Un peu plus loin ce sont les qualités politiques de Jean-Paul II qui sont évoquées. Bill Clinton s'inspire de l'épisode suivant pour dire à quel point il est impressionné par l'habilité du pape :

 

Notre réunion terminée il me donna une leçon de politique. Tout d'abord, il quitta la cathédrale de Newark pour s'en éloigner de quelques kilomètres et revenir en saluant la foule massée dans les rues depuis sa papamobile avec son toit en verre transparent et à l'épreuve des balles. Quand il arriva, toute la congrégation (sic) était assise. Hillary et moi étions au premier rang avec les officiels locaux et fédéraux et d'importantes personnalités catholiques du New Jersey. Alors les lourdes portes en chêne s'ouvrirent, le pontife apparut dans sa soutane et sa cape d'un blanc resplendissant, et la foule se leva, puis se mit à applaudir. Lorsque le pape commença à descendre l'allée centrale en écartant les bras pour que les gens puissent lui toucher les mains, les applaudissements se transformèrent en acclamations de plus en plus bruyantes. Un groupe de nonnes debout sur leur banc criaient de la voix stridente des adolescentes à un concert de rock. Quand je posai la question à l'un de mes voisins, il m'expliqua que c'étaient des carmélites, sœurs qui vivaient complètement recluses et hors de la société. Le pape leur avait accordé une dispense pour venir à la cathédrale. Voilà un homme qui savait rassembler une foule. Je hochai la tête et dis : " Je n'aimerais pas me présenter contre lui à une élection. "

 

Aussi séduisante soit-elle, la place accordée aux catholiques ne doit pas faire oublier les préjugés anti-catholiques qui existent chez certains protestants . Ces préjugés, Bill Clinton les déplore. Ils les évoque à plusieurs reprises, notamment à propos de l'élection de Kennedy.

 

La colonisation de l'Église baptiste par la droite religieuse

 

C'est avec une certaine amertume que Bill Clinton évoque l'évolution de son Église, l'Église baptiste. Colonisée par la droite religieuse depuis une vingtaine d'années, elle se mue progressivement en une force ultraconservatrice, parée de certitudes exclusives de toute autre forme de pensée. " Je me demande souvent, écrit Bill Clinton, ce que frère Yeldell, comme nous l'appelions, qui mourut en 1987, aurait pensé de la réorientation de la convention baptiste du sud, dans les années 1990, quand elle fut saisie de rigorisme moral, entreprit de purger les séminaires de tous les mal-pensants "libéraux" qui s'y trouvaient et opéra un virage à droite sur toutes les questions sociales, hormis sur la question raciale " (p. 93).
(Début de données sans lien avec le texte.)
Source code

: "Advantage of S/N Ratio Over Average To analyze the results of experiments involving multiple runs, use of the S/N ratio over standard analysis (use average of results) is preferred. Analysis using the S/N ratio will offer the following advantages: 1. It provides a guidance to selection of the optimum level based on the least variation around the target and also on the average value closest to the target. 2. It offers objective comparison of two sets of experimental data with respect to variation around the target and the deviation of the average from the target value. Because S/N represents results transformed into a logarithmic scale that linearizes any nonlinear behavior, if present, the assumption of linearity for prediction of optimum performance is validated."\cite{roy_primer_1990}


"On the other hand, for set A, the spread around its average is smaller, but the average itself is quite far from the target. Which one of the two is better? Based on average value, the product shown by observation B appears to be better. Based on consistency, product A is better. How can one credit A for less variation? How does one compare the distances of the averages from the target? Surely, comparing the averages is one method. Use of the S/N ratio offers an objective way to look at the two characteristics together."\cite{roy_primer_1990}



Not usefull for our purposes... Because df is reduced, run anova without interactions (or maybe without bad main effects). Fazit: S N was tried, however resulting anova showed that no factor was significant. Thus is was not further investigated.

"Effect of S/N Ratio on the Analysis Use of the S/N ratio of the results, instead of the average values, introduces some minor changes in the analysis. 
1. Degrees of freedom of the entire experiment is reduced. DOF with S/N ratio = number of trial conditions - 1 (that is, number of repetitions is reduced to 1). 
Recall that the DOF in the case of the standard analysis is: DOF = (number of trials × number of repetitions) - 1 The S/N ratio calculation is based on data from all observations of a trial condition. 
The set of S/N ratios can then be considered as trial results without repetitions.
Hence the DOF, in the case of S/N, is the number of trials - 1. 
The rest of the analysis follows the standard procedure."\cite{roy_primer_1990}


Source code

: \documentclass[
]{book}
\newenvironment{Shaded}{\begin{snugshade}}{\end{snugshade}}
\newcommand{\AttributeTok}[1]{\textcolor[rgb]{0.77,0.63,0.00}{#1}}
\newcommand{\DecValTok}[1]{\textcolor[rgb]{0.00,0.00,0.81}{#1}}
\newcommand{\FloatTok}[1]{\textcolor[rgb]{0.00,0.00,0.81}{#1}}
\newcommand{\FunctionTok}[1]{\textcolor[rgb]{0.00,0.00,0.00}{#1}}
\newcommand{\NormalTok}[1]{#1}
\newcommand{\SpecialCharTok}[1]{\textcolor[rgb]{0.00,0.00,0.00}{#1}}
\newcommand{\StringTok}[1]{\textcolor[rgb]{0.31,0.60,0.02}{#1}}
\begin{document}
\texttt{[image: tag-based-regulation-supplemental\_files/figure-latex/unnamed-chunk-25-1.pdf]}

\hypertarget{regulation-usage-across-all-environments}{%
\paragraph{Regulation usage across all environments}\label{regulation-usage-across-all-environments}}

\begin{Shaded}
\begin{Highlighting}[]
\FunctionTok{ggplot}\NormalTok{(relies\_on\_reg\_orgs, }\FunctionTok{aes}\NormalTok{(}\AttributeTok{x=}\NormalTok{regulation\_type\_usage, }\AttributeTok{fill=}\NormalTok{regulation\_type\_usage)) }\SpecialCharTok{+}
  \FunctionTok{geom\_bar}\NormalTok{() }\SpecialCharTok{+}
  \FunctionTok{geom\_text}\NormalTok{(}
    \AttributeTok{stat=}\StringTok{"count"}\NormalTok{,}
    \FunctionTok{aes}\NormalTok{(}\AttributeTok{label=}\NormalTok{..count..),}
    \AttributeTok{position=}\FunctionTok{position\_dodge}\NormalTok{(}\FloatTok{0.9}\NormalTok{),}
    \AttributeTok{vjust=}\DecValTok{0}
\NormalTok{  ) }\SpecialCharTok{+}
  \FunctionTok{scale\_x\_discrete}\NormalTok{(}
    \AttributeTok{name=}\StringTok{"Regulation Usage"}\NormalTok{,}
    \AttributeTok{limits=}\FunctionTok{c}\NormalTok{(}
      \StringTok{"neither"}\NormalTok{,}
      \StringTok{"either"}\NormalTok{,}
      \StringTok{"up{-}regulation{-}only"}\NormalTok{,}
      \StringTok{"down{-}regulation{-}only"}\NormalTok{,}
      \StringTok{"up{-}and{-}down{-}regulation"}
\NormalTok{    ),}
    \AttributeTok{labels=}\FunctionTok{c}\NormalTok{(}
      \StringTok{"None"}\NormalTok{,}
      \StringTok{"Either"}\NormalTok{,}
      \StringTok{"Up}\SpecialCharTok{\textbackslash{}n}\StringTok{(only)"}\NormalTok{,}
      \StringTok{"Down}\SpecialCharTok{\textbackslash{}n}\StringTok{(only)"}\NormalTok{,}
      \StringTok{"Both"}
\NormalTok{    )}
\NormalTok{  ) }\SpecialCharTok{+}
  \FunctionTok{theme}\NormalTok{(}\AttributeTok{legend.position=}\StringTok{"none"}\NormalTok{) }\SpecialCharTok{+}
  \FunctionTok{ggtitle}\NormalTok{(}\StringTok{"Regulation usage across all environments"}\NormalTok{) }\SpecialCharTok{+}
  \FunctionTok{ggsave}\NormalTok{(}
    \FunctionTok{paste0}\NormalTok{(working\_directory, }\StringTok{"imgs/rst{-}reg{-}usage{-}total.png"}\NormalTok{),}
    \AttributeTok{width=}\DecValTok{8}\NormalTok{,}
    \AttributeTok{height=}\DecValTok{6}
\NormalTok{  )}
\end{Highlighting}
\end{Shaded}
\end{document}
Le succès des thèses fixistes au détriment des thèses évolutionnistes, la certitude que les États-Unis sont investis d'une mission par Dieu, un cocktail de conservatisme social et moral, de patriotisme et de ferveur religieuses, telles sont quelques unes des thèses chères à la droite religieuse.

Toutes les congrégations protestantes ne sont pas atteintes par le virus néoconservateur. Un tel scénario est au demeurant peu vraisemblable compte-tenu de la grande hétérogénéité qui règne au sein des congrégations protestantes aux États-Unis. Contrairement à la France où ses fidèles forment une communauté relativement homogène, le protestantisme recouvre des réalités très différentes aux États-Unis. Au demeurant, ceux que l'on a un peu trop vite fait en France de ranger sous la bannière des protestants ne se considèrent pas toujours comme appartenant à cette religion. Tel est le cas notamment des épiscopaliens. Rattachés à l'Église anglicane, ils se définissent comme " catholiques " par opposition aux " catholiques romains ", et non comme protestants.

Baptistes, méthodistes, presbytériens, luthériens, mormons, évangélistes, pentecôtistes, apparaissent tour à tour avec leurs spécificités aussi bien religieuses que politiques et morales. Les incidences qu'ont ces différentes croyances sur le comportement électoral sont décrites avec précision. Bill Clinton en parle avec affection et respect, cherchant à chaque fois à mettre en lumière la contribution de ces différentes formes de christianisme au bien commun.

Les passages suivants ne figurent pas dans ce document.